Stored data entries
-- -- --

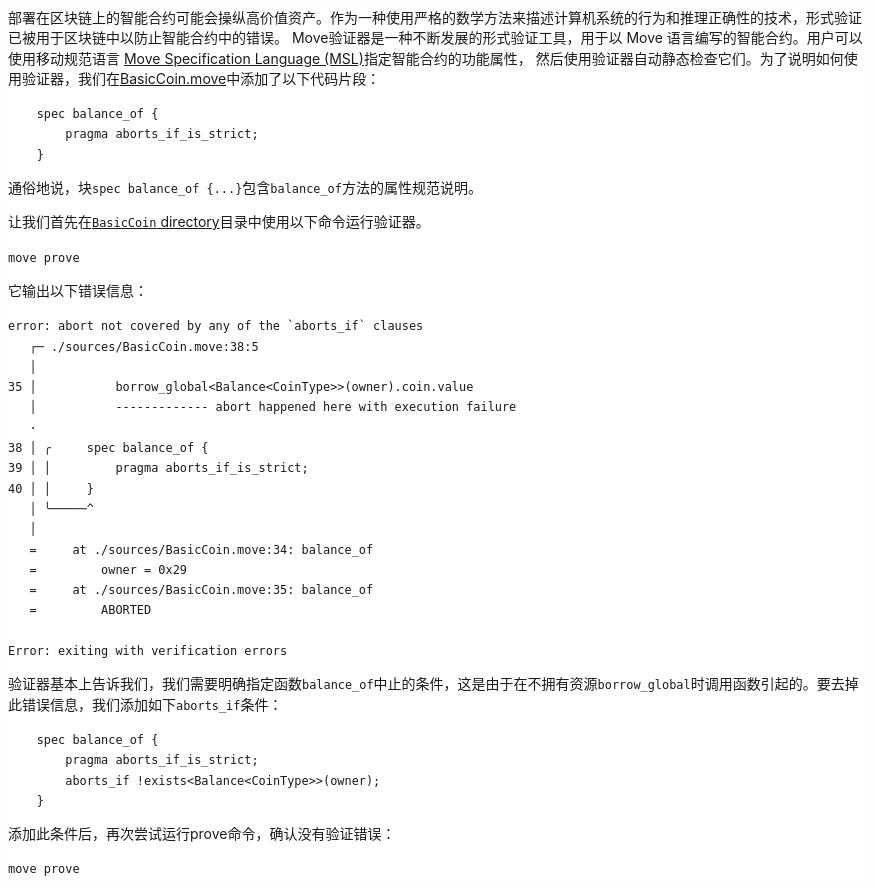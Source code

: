 部署在区块链上的智能合约可能会操纵高价值资产。作为一种使用严格的数学方法来描述计算机系统的行为和推理正确性的技术，形式验证已被用于区块链中以防止智能合约中的错误。 Move验证器是一种不断发展的形式验证工具，用于以 Move 语言编写的智能合约。用户可以使用移动规范语言 [Move Specification Language (MSL)](https://github.com/move-language/move/blob/main/language/move-prover/doc/user/spec-lang.md)指定智能合约的功能属性， 然后使用验证器自动静态检查它们。为了说明如何使用验证器，我们在[BasicCoin.move](./step_7/BasicCoin/sources/BasicCoin.move)中添加了以下代码片段：



```
    spec balance_of {
        pragma aborts_if_is_strict;
    }
```

通俗地说，块`spec balance_of {...}`包含`balance_of`方法的属性规范说明。

让我们首先在[`BasicCoin` directory](./step_7/BasicCoin/)目录中使用以下命令运行验证器。


```bash
move prove
```

它输出以下错误信息：
```
error: abort not covered by any of the `aborts_if` clauses
   ┌─ ./sources/BasicCoin.move:38:5
   │
35 │           borrow_global<Balance<CoinType>>(owner).coin.value
   │           ------------- abort happened here with execution failure
   ·
38 │ ╭     spec balance_of {
39 │ │         pragma aborts_if_is_strict;
40 │ │     }
   │ ╰─────^
   │
   =     at ./sources/BasicCoin.move:34: balance_of
   =         owner = 0x29
   =     at ./sources/BasicCoin.move:35: balance_of
   =         ABORTED

Error: exiting with verification errors
```


验证器基本上告诉我们，我们需要明确指定函数`balance_of`中止的条件，这是由于在不拥有资源`borrow_global`时调用函数引起的。要去掉此错误信息，我们添加如下`aborts_if`条件：


```
    spec balance_of {
        pragma aborts_if_is_strict;
        aborts_if !exists<Balance<CoinType>>(owner);
    }
```

添加此条件后，再次尝试运行prove命令，确认没有验证错误：

```bash
move prove
```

-- -- --

WORK ORDER: Print every record exactly, without the pictures.

RESULT OF THIS EXERCISE:
Source code

: 部署在区块链上的智能合约可能会操纵高价值资产。作为一种使用严格的数学方法来描述计算机系统的行为和推理正确性的技术，形式验证已被用于区块链中以防止智能合约中的错误。 Move验证器是一种不断发展的形式验证工具，用于以 Move 语言编写的智能合约。用户可以使用移动规范语言 [Move Specification Language (MSL)](https://github.com/move-language/move/blob/main/language/move-prover/doc/user/spec-lang.md)指定智能合约的功能属性， 然后使用验证器自动静态检查它们。为了说明如何使用验证器，我们在[BasicCoin.move](./step_7/BasicCoin/sources/BasicCoin.move)中添加了以下代码片段：



```
    spec balance_of {
        pragma aborts_if_is_strict;
    }
```

通俗地说，块`spec balance_of {...}`包含`balance_of`方法的属性规范说明。

让我们首先在[`BasicCoin` directory](./step_7/BasicCoin/)目录中使用以下命令运行验证器。


```bash
move prove
```

它输出以下错误信息：
```
error: abort not covered by any of the `aborts_if` clauses
   ┌─ ./sources/BasicCoin.move:38:5
   │
35 │           borrow_global<Balance<CoinType>>(owner).coin.value
   │           ------------- abort happened here with execution failure
   ·
38 │ ╭     spec balance_of {
39 │ │         pragma aborts_if_is_strict;
40 │ │     }
   │ ╰─────^
   │
   =     at ./sources/BasicCoin.move:34: balance_of
   =         owner = 0x29
   =     at ./sources/BasicCoin.move:35: balance_of
   =         ABORTED

Error: exiting with verification errors
```


验证器基本上告诉我们，我们需要明确指定函数`balance_of`中止的条件，这是由于在不拥有资源`borrow_global`时调用函数引起的。要去掉此错误信息，我们添加如下`aborts_if`条件：


```
    spec balance_of {
        pragma aborts_if_is_strict;
        aborts_if !exists<Balance<CoinType>>(owner);
    }
```

添加此条件后，再次尝试运行prove命令，确认没有验证错误：

```bash
move prove
```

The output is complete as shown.